TASK REQUIREMENTS
Without any of the pictures, print every record below exactly.

RECORDED INFORMATION
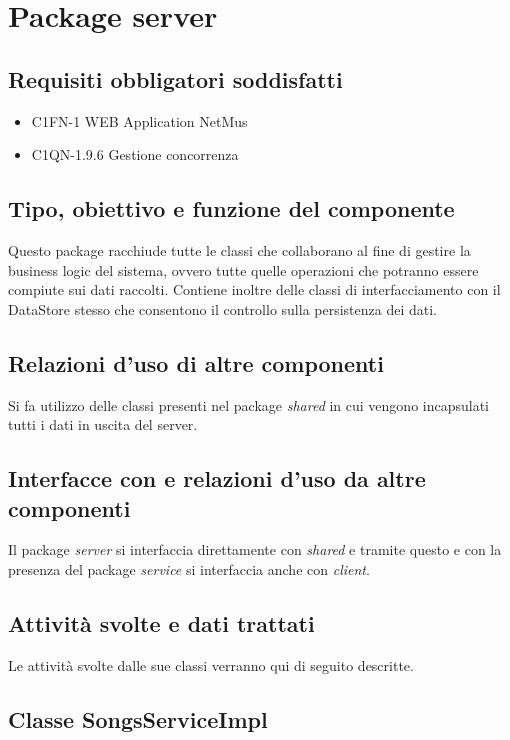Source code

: 
\newpage
\section{Package server}
\subsection*{Requisiti obbligatori soddisfatti}
\begin{itemize}
	\item C1FN-1 WEB Application NetMus
	\item C1QN-1.9.6 Gestione concorrenza
\end{itemize}
\subsection*{Tipo, obiettivo e funzione del componente} %
Questo package racchiude tutte le classi che collaborano al fine di gestire la
business logic del sistema, ovvero tutte quelle operazioni che potranno essere
compiute sui dati raccolti. Contiene inoltre delle classi di interfacciamento
con il DataStore stesso che consentono il controllo sulla persistenza dei dati.

\subsection*{Relazioni d'uso di altre componenti}
Si fa utilizzo delle classi presenti nel package \emph{shared} in cui vengono
incapsulati tutti i dati in uscita del server.

\subsection*{Interfacce con e relazioni d'uso da altre componenti}
Il package \emph{server} si interfaccia direttamente con \emph{shared} e tramite
questo e con la presenza del package \emph{service} si interfaccia anche con
\emph{client}.

\subsection*{Attivit\`a svolte e dati trattati}
Le attivit\`a svolte dalle sue classi verranno qui di seguito descritte.

\subsection{Classe SongsServiceImpl}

TASK RESULT
Source code

: 
\newpage
\section{Package server}
\subsection*{Requisiti obbligatori soddisfatti}
\begin{itemize}
	\item C1FN-1 WEB Application NetMus
	\item C1QN-1.9.6 Gestione concorrenza
\end{itemize}
\subsection*{Tipo, obiettivo e funzione del componente} %
Questo package racchiude tutte le classi che collaborano al fine di gestire la
business logic del sistema, ovvero tutte quelle operazioni che potranno essere
compiute sui dati raccolti. Contiene inoltre delle classi di interfacciamento
con il DataStore stesso che consentono il controllo sulla persistenza dei dati.

\subsection*{Relazioni d'uso di altre componenti}
Si fa utilizzo delle classi presenti nel package \emph{shared} in cui vengono
incapsulati tutti i dati in uscita del server.

\subsection*{Interfacce con e relazioni d'uso da altre componenti}
Il package \emph{server} si interfaccia direttamente con \emph{shared} e tramite
questo e con la presenza del package \emph{service} si interfaccia anche con
\emph{client}.

\subsection*{Attivit\`a svolte e dati trattati}
Le attivit\`a svolte dalle sue classi verranno qui di seguito descritte.

\subsection{Classe SongsServiceImpl}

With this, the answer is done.